# What this task involves
Return every line of the entries that includes the word "their".

** Opening Material supplied block **

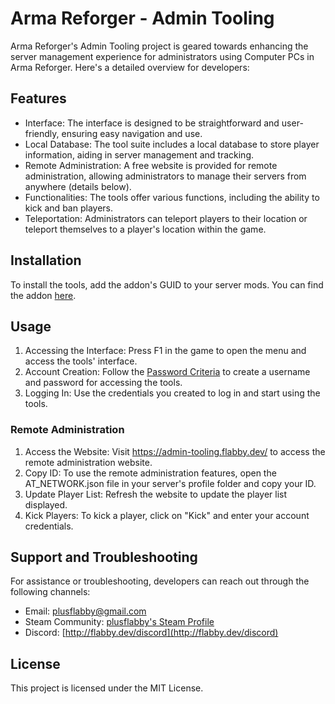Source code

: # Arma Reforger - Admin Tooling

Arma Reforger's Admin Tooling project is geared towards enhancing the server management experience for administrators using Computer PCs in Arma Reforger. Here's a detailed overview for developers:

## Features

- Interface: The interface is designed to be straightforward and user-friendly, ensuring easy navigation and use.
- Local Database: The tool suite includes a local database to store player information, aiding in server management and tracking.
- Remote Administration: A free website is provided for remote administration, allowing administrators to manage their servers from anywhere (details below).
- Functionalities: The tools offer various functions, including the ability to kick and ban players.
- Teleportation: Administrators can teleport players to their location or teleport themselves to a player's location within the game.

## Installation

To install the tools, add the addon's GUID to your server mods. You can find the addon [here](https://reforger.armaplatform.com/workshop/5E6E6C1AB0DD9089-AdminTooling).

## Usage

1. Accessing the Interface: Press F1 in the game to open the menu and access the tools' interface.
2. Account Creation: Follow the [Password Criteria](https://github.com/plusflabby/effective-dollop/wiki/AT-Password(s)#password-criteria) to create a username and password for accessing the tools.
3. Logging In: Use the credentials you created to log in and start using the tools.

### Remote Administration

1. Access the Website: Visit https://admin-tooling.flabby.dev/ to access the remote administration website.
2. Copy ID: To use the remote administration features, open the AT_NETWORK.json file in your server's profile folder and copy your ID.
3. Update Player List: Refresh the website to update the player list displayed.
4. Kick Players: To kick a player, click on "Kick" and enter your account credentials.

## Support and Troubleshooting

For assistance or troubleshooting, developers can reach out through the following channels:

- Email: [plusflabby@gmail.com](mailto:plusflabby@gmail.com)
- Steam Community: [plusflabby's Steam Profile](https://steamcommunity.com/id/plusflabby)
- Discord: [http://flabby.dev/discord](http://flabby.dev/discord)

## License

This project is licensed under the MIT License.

** Closing Material supplied block **
** Opening Material supplied block **

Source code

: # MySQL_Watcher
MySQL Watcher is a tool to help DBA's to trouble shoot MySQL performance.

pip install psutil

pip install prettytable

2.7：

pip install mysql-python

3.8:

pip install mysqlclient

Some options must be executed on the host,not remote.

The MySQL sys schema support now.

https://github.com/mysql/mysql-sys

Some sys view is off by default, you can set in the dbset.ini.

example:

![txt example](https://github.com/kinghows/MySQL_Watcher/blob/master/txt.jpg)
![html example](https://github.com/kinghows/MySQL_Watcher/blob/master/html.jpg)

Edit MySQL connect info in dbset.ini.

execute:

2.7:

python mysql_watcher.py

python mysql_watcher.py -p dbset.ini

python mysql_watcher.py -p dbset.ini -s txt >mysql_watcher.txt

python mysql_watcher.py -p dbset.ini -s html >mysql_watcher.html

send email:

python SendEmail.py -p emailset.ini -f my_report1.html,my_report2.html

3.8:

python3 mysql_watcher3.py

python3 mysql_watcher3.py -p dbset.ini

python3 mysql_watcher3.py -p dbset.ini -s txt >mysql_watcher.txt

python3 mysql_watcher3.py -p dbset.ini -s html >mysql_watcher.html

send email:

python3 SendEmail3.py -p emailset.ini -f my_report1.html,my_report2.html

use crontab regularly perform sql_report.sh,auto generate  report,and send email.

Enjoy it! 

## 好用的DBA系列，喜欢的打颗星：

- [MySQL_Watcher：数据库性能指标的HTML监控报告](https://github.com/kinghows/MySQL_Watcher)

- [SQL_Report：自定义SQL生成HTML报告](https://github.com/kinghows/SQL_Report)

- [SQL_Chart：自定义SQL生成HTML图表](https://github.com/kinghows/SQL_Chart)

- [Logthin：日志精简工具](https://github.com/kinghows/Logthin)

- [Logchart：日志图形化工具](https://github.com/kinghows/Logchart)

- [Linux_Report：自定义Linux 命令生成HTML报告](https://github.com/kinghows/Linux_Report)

** Closing Material supplied block **
** Opening Material supplied block **

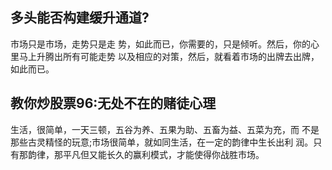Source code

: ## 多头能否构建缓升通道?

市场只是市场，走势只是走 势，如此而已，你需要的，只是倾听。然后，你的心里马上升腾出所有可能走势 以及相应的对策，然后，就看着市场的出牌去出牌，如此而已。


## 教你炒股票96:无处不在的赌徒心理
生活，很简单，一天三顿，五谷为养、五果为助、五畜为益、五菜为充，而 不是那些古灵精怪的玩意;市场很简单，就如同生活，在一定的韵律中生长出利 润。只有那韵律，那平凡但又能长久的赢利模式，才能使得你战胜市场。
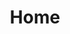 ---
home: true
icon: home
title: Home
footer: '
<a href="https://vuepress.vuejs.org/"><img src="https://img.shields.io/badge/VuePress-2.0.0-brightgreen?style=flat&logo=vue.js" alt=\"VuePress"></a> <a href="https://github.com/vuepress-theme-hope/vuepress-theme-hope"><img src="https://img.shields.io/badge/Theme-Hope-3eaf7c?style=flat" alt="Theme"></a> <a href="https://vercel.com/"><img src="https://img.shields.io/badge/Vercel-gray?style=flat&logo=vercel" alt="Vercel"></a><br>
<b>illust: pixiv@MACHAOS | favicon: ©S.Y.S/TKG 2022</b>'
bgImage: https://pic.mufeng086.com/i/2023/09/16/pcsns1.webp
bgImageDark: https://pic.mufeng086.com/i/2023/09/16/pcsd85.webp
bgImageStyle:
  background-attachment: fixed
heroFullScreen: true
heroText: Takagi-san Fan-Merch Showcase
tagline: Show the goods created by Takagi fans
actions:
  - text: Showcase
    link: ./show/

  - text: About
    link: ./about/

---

** Closing Material supplied block **

# Exercise answer
- Remote Administration: A free website is provided for remote administration, allowing administrators to manage their servers from anywhere (details below).
- Teleportation: Administrators can teleport players to their location or teleport themselves to a player's location within the game.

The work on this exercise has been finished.